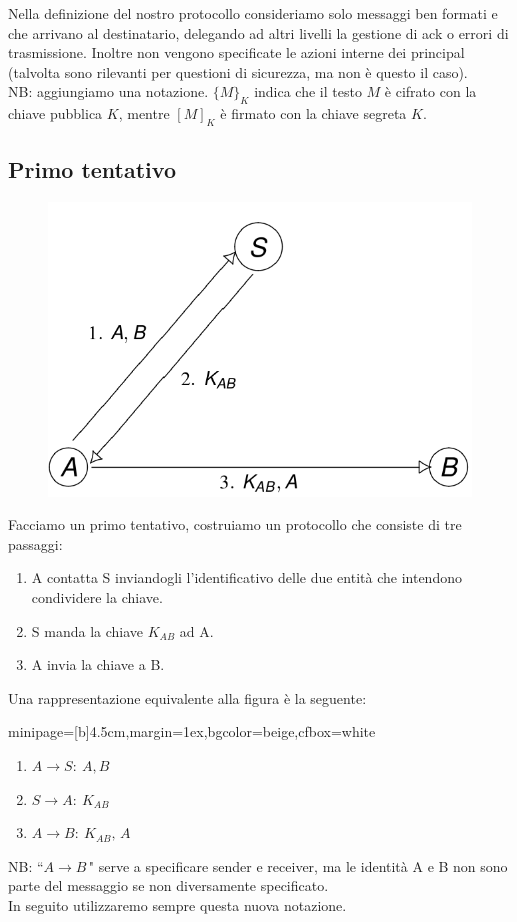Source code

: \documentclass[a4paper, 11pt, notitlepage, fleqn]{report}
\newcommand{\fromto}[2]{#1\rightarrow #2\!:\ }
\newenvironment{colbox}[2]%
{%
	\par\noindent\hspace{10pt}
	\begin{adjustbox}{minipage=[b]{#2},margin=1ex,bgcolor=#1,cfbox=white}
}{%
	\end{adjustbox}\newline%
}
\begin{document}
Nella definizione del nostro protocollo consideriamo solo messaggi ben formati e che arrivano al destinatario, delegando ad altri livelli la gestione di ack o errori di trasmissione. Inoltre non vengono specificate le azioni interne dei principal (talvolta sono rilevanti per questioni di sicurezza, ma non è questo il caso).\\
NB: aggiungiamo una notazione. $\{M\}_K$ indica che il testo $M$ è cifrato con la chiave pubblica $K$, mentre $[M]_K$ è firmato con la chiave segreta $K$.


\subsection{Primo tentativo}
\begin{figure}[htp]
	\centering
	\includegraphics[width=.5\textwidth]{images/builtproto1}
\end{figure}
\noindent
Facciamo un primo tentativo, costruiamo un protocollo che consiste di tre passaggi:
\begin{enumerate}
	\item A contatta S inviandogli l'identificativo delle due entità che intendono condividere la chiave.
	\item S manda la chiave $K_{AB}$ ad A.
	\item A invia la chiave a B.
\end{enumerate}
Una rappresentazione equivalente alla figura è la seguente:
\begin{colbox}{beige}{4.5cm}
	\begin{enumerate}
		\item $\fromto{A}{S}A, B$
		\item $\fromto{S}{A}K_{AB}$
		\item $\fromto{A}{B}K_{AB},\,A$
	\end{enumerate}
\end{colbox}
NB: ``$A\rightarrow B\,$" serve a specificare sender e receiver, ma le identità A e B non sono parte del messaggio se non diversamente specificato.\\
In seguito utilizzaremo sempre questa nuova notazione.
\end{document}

* * *

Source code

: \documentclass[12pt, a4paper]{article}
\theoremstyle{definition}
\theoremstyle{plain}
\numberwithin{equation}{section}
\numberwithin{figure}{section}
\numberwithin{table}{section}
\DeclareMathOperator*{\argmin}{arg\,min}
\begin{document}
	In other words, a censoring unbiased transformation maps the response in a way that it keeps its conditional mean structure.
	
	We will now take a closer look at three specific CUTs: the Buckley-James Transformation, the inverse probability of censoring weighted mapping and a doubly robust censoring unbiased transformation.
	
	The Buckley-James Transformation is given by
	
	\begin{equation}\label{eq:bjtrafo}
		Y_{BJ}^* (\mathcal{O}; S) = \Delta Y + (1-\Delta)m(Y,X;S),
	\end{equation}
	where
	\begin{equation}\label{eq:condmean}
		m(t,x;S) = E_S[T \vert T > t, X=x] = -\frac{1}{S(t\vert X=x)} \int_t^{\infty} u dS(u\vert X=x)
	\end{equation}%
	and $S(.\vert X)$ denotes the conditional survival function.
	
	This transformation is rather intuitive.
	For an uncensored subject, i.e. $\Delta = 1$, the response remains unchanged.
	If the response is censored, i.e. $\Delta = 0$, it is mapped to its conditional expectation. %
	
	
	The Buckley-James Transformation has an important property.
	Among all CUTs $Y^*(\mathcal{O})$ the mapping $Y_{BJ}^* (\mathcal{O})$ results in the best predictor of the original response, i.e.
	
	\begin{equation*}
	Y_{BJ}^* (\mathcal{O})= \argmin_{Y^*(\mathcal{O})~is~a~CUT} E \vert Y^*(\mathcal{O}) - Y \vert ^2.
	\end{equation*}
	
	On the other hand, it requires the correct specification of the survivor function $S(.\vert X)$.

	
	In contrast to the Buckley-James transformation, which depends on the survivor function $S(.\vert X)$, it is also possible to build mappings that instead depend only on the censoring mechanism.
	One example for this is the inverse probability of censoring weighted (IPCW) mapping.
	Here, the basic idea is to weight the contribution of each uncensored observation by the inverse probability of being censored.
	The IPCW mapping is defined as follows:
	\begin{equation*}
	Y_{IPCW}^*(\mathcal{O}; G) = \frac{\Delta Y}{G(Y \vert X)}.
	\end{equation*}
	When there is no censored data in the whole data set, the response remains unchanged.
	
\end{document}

What this task involves ▸
Copy the lines that hold the word "sono". Take them from the records above.

Reply to the exercise ▸
Nella definizione del nostro protocollo consideriamo solo messaggi ben formati e che arrivano al destinatario, delegando ad altri livelli la gestione di ack o errori di trasmissione. Inoltre non vengono specificate le azioni interne dei principal (talvolta sono rilevanti per questioni di sicurezza, ma non è questo il caso).\\
NB: ``$A\rightarrow B\,$" serve a specificare sender e receiver, ma le identità A e B non sono parte del messaggio se non diversamente specificato.\\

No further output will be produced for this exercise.